Return only the line that contains "urban class. Since" and each line after it, through the last line of the data below, copied exactly.

==============================

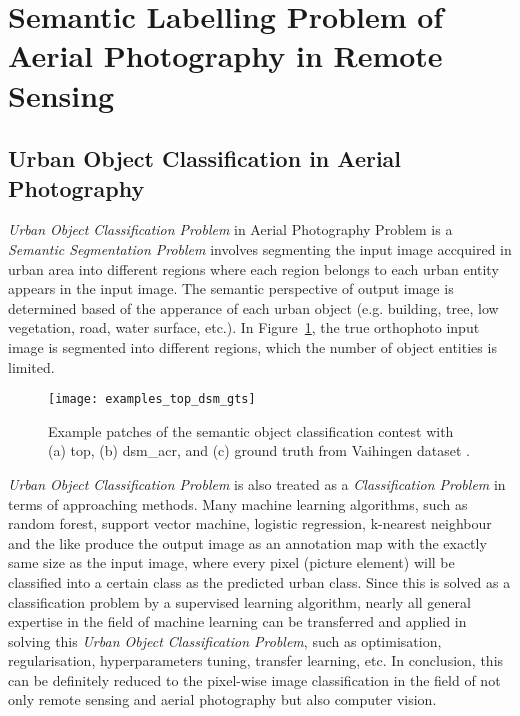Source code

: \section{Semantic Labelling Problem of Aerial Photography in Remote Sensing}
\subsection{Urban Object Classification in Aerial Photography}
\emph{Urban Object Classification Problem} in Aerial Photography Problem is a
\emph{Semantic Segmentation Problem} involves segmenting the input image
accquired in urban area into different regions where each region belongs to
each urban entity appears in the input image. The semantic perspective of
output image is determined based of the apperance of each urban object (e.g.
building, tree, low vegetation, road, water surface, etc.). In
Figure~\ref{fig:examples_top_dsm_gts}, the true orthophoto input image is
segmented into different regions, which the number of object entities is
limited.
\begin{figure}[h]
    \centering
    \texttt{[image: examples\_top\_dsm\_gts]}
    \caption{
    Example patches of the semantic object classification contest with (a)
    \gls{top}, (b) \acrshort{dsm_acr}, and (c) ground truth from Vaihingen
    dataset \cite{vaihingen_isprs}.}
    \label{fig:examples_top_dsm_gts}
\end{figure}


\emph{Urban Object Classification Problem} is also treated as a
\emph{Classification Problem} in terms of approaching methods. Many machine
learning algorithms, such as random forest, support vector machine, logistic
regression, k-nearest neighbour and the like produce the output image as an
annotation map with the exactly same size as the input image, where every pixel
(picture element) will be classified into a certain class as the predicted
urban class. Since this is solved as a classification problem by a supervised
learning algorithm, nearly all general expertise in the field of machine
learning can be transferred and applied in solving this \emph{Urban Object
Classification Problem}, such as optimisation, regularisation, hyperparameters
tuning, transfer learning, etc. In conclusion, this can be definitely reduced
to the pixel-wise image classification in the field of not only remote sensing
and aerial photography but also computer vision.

==============================

◆ Reply to the exercise:
urban class. Since this is solved as a classification problem by a supervised
learning algorithm, nearly all general expertise in the field of machine
learning can be transferred and applied in solving this \emph{Urban Object
Classification Problem}, such as optimisation, regularisation, hyperparameters
tuning, transfer learning, etc. In conclusion, this can be definitely reduced
to the pixel-wise image classification in the field of not only remote sensing
and aerial photography but also computer vision.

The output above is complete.